The records Block Start

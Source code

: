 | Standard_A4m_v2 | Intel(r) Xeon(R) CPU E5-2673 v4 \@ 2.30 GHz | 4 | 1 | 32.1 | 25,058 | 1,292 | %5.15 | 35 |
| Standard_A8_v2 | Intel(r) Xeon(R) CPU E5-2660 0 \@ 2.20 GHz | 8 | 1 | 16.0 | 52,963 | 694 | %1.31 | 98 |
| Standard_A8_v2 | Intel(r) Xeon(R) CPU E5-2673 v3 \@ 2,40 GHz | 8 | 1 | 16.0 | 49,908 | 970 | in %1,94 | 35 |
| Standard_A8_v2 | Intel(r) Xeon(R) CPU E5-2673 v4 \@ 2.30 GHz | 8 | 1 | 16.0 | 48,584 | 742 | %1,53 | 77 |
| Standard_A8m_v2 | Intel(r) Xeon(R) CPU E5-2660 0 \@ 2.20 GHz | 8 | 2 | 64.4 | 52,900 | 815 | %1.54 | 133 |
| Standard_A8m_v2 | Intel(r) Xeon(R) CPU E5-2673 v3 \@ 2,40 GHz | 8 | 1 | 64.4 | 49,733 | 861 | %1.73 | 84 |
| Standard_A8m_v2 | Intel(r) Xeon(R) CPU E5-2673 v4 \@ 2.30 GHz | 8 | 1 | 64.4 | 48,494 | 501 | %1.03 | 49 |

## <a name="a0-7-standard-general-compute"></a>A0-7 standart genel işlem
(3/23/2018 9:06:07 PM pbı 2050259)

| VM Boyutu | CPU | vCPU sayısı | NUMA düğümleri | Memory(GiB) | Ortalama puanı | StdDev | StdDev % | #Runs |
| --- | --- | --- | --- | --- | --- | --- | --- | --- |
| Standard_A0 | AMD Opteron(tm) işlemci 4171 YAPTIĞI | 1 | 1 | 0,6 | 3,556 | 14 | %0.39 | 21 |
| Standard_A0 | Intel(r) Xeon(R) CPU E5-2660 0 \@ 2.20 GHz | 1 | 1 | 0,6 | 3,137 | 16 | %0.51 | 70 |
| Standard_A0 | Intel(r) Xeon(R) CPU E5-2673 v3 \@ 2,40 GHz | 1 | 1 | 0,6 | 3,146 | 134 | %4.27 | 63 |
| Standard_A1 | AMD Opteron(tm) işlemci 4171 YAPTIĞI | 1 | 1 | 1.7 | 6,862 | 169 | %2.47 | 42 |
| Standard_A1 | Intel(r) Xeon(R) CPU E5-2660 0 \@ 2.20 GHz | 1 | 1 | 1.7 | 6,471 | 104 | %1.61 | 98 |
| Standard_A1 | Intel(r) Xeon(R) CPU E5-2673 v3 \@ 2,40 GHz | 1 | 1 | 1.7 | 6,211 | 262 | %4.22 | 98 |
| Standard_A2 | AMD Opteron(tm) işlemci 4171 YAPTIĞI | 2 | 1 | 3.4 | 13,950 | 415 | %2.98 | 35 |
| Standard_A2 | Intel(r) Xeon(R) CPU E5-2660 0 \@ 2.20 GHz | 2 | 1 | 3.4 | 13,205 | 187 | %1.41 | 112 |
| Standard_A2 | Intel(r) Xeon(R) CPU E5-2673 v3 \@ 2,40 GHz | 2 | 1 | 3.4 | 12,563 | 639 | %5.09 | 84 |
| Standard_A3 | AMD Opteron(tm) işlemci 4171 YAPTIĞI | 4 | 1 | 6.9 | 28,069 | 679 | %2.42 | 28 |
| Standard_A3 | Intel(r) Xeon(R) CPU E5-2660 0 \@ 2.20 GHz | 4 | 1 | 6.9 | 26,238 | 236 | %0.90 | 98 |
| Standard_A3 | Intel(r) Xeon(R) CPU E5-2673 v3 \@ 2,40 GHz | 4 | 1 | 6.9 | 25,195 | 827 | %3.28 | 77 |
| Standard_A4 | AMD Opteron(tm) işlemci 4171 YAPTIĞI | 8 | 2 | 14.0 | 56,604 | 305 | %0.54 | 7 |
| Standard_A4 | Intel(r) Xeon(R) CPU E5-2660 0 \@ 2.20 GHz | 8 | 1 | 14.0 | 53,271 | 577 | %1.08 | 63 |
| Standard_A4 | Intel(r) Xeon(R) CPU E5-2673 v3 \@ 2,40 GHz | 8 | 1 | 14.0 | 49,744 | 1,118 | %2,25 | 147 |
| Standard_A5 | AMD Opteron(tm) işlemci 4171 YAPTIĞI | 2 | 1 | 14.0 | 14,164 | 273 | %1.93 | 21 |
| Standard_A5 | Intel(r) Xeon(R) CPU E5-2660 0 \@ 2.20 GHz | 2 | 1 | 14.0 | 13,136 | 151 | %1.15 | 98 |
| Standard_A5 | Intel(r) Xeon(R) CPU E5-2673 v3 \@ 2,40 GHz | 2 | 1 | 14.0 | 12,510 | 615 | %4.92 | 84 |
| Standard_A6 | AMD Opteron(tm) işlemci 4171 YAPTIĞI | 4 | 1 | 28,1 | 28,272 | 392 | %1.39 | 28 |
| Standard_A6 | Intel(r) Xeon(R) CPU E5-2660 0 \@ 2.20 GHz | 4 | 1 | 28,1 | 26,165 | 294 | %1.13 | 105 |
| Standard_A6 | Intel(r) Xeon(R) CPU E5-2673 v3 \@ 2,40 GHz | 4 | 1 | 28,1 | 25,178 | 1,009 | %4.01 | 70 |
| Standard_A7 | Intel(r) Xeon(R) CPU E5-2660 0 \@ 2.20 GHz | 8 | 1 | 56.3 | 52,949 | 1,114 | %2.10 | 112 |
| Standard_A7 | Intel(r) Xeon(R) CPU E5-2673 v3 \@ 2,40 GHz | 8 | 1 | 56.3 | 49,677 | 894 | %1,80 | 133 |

The records Block End

**Description of the task:** Set down all of the records shown above once more, exactly.

**Finished exercise:**
Source code

: | Standard_A4m_v2 | Intel(r) Xeon(R) CPU E5-2673 v4 \@ 2.30 GHz | 4 | 1 | 32.1 | 25,058 | 1,292 | %5.15 | 35 |
| Standard_A8_v2 | Intel(r) Xeon(R) CPU E5-2660 0 \@ 2.20 GHz | 8 | 1 | 16.0 | 52,963 | 694 | %1.31 | 98 |
| Standard_A8_v2 | Intel(r) Xeon(R) CPU E5-2673 v3 \@ 2,40 GHz | 8 | 1 | 16.0 | 49,908 | 970 | in %1,94 | 35 |
| Standard_A8_v2 | Intel(r) Xeon(R) CPU E5-2673 v4 \@ 2.30 GHz | 8 | 1 | 16.0 | 48,584 | 742 | %1,53 | 77 |
| Standard_A8m_v2 | Intel(r) Xeon(R) CPU E5-2660 0 \@ 2.20 GHz | 8 | 2 | 64.4 | 52,900 | 815 | %1.54 | 133 |
| Standard_A8m_v2 | Intel(r) Xeon(R) CPU E5-2673 v3 \@ 2,40 GHz | 8 | 1 | 64.4 | 49,733 | 861 | %1.73 | 84 |
| Standard_A8m_v2 | Intel(r) Xeon(R) CPU E5-2673 v4 \@ 2.30 GHz | 8 | 1 | 64.4 | 48,494 | 501 | %1.03 | 49 |

## <a name="a0-7-standard-general-compute"></a>A0-7 standart genel işlem
(3/23/2018 9:06:07 PM pbı 2050259)

| VM Boyutu | CPU | vCPU sayısı | NUMA düğümleri | Memory(GiB) | Ortalama puanı | StdDev | StdDev % | #Runs |
| --- | --- | --- | --- | --- | --- | --- | --- | --- |
| Standard_A0 | AMD Opteron(tm) işlemci 4171 YAPTIĞI | 1 | 1 | 0,6 | 3,556 | 14 | %0.39 | 21 |
| Standard_A0 | Intel(r) Xeon(R) CPU E5-2660 0 \@ 2.20 GHz | 1 | 1 | 0,6 | 3,137 | 16 | %0.51 | 70 |
| Standard_A0 | Intel(r) Xeon(R) CPU E5-2673 v3 \@ 2,40 GHz | 1 | 1 | 0,6 | 3,146 | 134 | %4.27 | 63 |
| Standard_A1 | AMD Opteron(tm) işlemci 4171 YAPTIĞI | 1 | 1 | 1.7 | 6,862 | 169 | %2.47 | 42 |
| Standard_A1 | Intel(r) Xeon(R) CPU E5-2660 0 \@ 2.20 GHz | 1 | 1 | 1.7 | 6,471 | 104 | %1.61 | 98 |
| Standard_A1 | Intel(r) Xeon(R) CPU E5-2673 v3 \@ 2,40 GHz | 1 | 1 | 1.7 | 6,211 | 262 | %4.22 | 98 |
| Standard_A2 | AMD Opteron(tm) işlemci 4171 YAPTIĞI | 2 | 1 | 3.4 | 13,950 | 415 | %2.98 | 35 |
| Standard_A2 | Intel(r) Xeon(R) CPU E5-2660 0 \@ 2.20 GHz | 2 | 1 | 3.4 | 13,205 | 187 | %1.41 | 112 |
| Standard_A2 | Intel(r) Xeon(R) CPU E5-2673 v3 \@ 2,40 GHz | 2 | 1 | 3.4 | 12,563 | 639 | %5.09 | 84 |
| Standard_A3 | AMD Opteron(tm) işlemci 4171 YAPTIĞI | 4 | 1 | 6.9 | 28,069 | 679 | %2.42 | 28 |
| Standard_A3 | Intel(r) Xeon(R) CPU E5-2660 0 \@ 2.20 GHz | 4 | 1 | 6.9 | 26,238 | 236 | %0.90 | 98 |
| Standard_A3 | Intel(r) Xeon(R) CPU E5-2673 v3 \@ 2,40 GHz | 4 | 1 | 6.9 | 25,195 | 827 | %3.28 | 77 |
| Standard_A4 | AMD Opteron(tm) işlemci 4171 YAPTIĞI | 8 | 2 | 14.0 | 56,604 | 305 | %0.54 | 7 |
| Standard_A4 | Intel(r) Xeon(R) CPU E5-2660 0 \@ 2.20 GHz | 8 | 1 | 14.0 | 53,271 | 577 | %1.08 | 63 |
| Standard_A4 | Intel(r) Xeon(R) CPU E5-2673 v3 \@ 2,40 GHz | 8 | 1 | 14.0 | 49,744 | 1,118 | %2,25 | 147 |
| Standard_A5 | AMD Opteron(tm) işlemci 4171 YAPTIĞI | 2 | 1 | 14.0 | 14,164 | 273 | %1.93 | 21 |
| Standard_A5 | Intel(r) Xeon(R) CPU E5-2660 0 \@ 2.20 GHz | 2 | 1 | 14.0 | 13,136 | 151 | %1.15 | 98 |
| Standard_A5 | Intel(r) Xeon(R) CPU E5-2673 v3 \@ 2,40 GHz | 2 | 1 | 14.0 | 12,510 | 615 | %4.92 | 84 |
| Standard_A6 | AMD Opteron(tm) işlemci 4171 YAPTIĞI | 4 | 1 | 28,1 | 28,272 | 392 | %1.39 | 28 |
| Standard_A6 | Intel(r) Xeon(R) CPU E5-2660 0 \@ 2.20 GHz | 4 | 1 | 28,1 | 26,165 | 294 | %1.13 | 105 |
| Standard_A6 | Intel(r) Xeon(R) CPU E5-2673 v3 \@ 2,40 GHz | 4 | 1 | 28,1 | 25,178 | 1,009 | %4.01 | 70 |
| Standard_A7 | Intel(r) Xeon(R) CPU E5-2660 0 \@ 2.20 GHz | 8 | 1 | 56.3 | 52,949 | 1,114 | %2.10 | 112 |
| Standard_A7 | Intel(r) Xeon(R) CPU E5-2673 v3 \@ 2,40 GHz | 8 | 1 | 56.3 | 49,677 | 894 | %1,80 | 133 |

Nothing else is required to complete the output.